The ECB will not start the normalization of its monetary policy in 2019. The interest rate level will remain stable, my bet is that the refi rate and the deposit rate will remain at the current level in 2019.
The lack of external impulse, the slower momentum in the manufacturing sector and the convergence of the headline inflation rate to the core inflation rate are three reasons that suggest that the ECB will not take risks in the management of its monetary policy. The monetary policy normalization, even the expectation of it, may weaken economic activity. Therefore it’s not the good policy when the inflation rate is way below the ECB target with no convergence to the target in a foreseeable future.
The framework I have in mind is the following: Due to more heterogeneous behaviors and uncertainty at the political level, global growth will become, in 2019, weaker than in 2017 and in 2018. Inside the Euro Area, there are no coordinated policies that may boost growth, therefore growth trajectories will converge to potential growth. This framework is not a source of monetary policy normalization. But we can add that the dramatic oil price drop in recent weeks (due to excess supply in the US and in Arabia) will push the headline inflation rate to the core inflation rate which has been close to 1% for months. It’s still way below the ECB target and therefore not a source of monetary policy normalization.
The three reasons
1 – The global environment is less supportive.
The world trade has now a low momentum and it will not converge to a higher trend rapidly.
The graph shows that the world trade growth and the US, Japan and Euro Area average of their new export orders have consistent profiles. It suggests that its dynamics could be lower in coming months.
The point is that the Euro Area has done well in 2017 when the impulse from the rest of the world was strong and persistent. In November 2018, in the Euro Area, the new export order, in Markit’s survey, is below 50 for the second month in a row. The impetus from outside is no longer the source of growth.
In 2017, the global growth was quite homogeneous between countries whether they were developed or emerging, inflation rates were low and monetary policies were accommodative all over the world with few exceptions (Brazil or Russia).
It is no longer the case, the US have a strong fiscal policy that has been a support to extend the business cycle while the Eurozone’s business cycle has peaked at the end of 2017. The oil price has been higher on average and there political uncertainties in many places around the world.
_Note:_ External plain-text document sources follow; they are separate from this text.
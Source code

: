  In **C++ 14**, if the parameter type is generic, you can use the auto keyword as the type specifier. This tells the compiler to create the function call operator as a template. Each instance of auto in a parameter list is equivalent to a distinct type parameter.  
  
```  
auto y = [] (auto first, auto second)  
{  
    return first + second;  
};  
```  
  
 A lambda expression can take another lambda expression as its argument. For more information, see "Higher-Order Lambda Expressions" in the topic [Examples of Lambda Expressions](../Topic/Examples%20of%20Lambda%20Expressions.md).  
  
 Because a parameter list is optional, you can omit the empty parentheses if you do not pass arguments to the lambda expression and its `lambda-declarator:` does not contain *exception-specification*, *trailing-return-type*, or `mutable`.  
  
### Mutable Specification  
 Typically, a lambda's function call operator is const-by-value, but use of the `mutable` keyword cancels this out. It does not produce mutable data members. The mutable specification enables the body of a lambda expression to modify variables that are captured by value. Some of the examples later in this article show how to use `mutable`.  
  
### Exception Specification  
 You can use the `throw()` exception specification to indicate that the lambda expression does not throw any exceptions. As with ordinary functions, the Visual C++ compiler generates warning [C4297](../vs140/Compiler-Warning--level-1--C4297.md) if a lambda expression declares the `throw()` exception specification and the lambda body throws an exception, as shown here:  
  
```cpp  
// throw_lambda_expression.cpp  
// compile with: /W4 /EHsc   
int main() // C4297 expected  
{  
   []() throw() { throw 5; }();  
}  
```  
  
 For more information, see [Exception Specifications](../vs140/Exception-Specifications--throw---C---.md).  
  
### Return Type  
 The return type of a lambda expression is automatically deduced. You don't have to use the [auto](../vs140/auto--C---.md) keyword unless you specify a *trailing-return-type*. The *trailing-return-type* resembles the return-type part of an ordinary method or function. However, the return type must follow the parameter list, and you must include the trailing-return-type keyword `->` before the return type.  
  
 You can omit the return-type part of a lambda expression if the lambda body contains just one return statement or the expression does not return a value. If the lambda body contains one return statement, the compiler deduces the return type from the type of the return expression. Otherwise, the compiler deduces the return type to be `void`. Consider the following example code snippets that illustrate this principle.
In other words, we do not expect that the stable framework of 2017 may come back rapidly. We were in a kind of cooperative game, it’s no longer the case. We are now in a framework where balance of strength is the real measure.
2 – The growth dynamics inside the Euro Area is trending downward.
The lack of impulse from outside has not been replaced by a strong domestic momentum that may come from coordinated policies.
Manufacturing surveys show a rapid slowdown in Germany, France and the Euro Area. From the December 2017’s peak, the drop is impressive even for Germany which suffers from the weaker world trade momentum.
The manufacturing sector is the source of the global dynamics. We cannot have a weak manufacturing sector and a strong economy. It’s an antinomy. This reflects the weaker world trade dynamics. Growth expectations are therefore on the downside.
In other words, the Eurozone peak was seen during the last quarter of 2017. Since then the economy is converging to its potential growth which is lower than 2% for the Euro Area.
3 – The inflation rate will drop rapidly as the energy contribution will converge to zero.
The oil price is currently below its 2017 level at the same date. This means that the strong energy contribution seen since last spring will rapidly disappear.
Since last spring, energy was the main contributor to the Euro Area inflation rate. With the rapid drop in the oil price, the contribution will rapidly converge to zero and the inflation rate will be close to the core inflation rate which has been close to 1% for many months. Inflation is no longer a source of monetary policy change.
The framework I have in mind is the following: Due to more heterogeneous behaviors and uncertainty at the political level, global growth will become, in 2019, weaker than in 2017 and in 2018. Inside the Euro Area, there are no coordinated policies that may boost growth, therefore growth trajectories will converge to potential growth. This framework is not a source of monetary policy normalization. But we can add that the dramatic oil price drop in recent weeks will push the headline inflation rate to the core inflation rate which has been close to 1% for months. It’s still way below the ECB target and therefore not a source of monetary policy normalization.